• **EXTRACTED ENTRIES**:
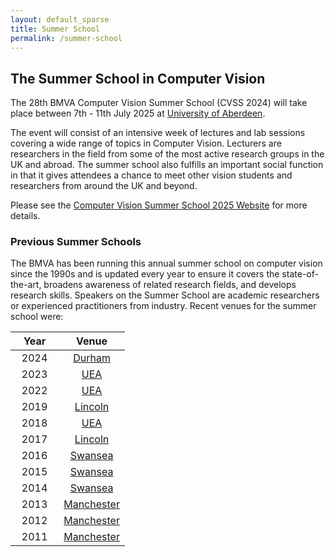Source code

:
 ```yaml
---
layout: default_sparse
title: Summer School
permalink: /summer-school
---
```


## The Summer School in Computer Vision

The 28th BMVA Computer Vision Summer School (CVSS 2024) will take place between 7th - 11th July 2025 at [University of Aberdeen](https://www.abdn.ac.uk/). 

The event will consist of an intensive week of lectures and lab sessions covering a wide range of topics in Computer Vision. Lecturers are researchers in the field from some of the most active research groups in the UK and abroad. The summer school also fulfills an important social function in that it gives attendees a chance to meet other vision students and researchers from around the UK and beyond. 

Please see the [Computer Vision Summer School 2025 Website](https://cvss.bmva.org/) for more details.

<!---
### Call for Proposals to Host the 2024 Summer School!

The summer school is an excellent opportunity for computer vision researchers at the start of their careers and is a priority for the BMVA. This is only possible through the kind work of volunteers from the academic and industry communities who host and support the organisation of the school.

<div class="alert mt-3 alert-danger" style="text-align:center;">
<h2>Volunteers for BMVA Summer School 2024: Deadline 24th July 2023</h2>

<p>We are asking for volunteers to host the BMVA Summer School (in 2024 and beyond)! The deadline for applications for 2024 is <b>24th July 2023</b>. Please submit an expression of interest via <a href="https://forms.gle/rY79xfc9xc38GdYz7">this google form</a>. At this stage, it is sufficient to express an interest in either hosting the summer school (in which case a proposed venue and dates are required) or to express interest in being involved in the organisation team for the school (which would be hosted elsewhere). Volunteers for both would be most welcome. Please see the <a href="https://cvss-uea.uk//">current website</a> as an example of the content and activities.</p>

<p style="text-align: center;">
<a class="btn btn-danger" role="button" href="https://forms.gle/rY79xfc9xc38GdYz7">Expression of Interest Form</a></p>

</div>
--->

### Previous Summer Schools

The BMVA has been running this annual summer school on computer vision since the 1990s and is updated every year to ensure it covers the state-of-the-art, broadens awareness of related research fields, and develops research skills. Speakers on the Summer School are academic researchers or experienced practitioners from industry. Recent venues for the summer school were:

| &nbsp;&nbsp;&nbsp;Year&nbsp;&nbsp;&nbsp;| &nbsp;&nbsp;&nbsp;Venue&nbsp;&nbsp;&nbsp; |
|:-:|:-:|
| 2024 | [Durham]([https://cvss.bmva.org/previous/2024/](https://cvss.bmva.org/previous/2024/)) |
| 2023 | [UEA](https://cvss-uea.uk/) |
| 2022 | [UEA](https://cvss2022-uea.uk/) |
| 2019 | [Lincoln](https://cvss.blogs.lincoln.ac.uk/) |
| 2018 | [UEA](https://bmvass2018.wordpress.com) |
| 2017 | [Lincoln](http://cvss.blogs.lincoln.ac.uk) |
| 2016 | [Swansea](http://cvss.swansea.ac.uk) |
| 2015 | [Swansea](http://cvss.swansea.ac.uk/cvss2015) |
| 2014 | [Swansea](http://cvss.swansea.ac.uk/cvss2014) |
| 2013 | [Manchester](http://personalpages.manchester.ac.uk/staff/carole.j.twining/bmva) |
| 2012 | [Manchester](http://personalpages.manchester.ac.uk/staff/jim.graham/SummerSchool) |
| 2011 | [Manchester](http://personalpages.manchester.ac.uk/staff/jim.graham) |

• **HOW TO COMPLETE THIS TASK**:
Using the listing above, return word for word each line from the one that has "The 28th BMVA" through the one that has "<h2>Volunteers for BMVA", and no line outside that range.

• **SOLUTION FOR THIS PROBLEM**:
The 28th BMVA Computer Vision Summer School (CVSS 2024) will take place between 7th - 11th July 2025 at [University of Aberdeen](https://www.abdn.ac.uk/). 

The event will consist of an intensive week of lectures and lab sessions covering a wide range of topics in Computer Vision. Lecturers are researchers in the field from some of the most active research groups in the UK and abroad. The summer school also fulfills an important social function in that it gives attendees a chance to meet other vision students and researchers from around the UK and beyond. 

Please see the [Computer Vision Summer School 2025 Website](https://cvss.bmva.org/) for more details.

<!---
### Call for Proposals to Host the 2024 Summer School!

The summer school is an excellent opportunity for computer vision researchers at the start of their careers and is a priority for the BMVA. This is only possible through the kind work of volunteers from the academic and industry communities who host and support the organisation of the school.

<div class="alert mt-3 alert-danger" style="text-align:center;">
<h2>Volunteers for BMVA Summer School 2024: Deadline 24th July 2023</h2>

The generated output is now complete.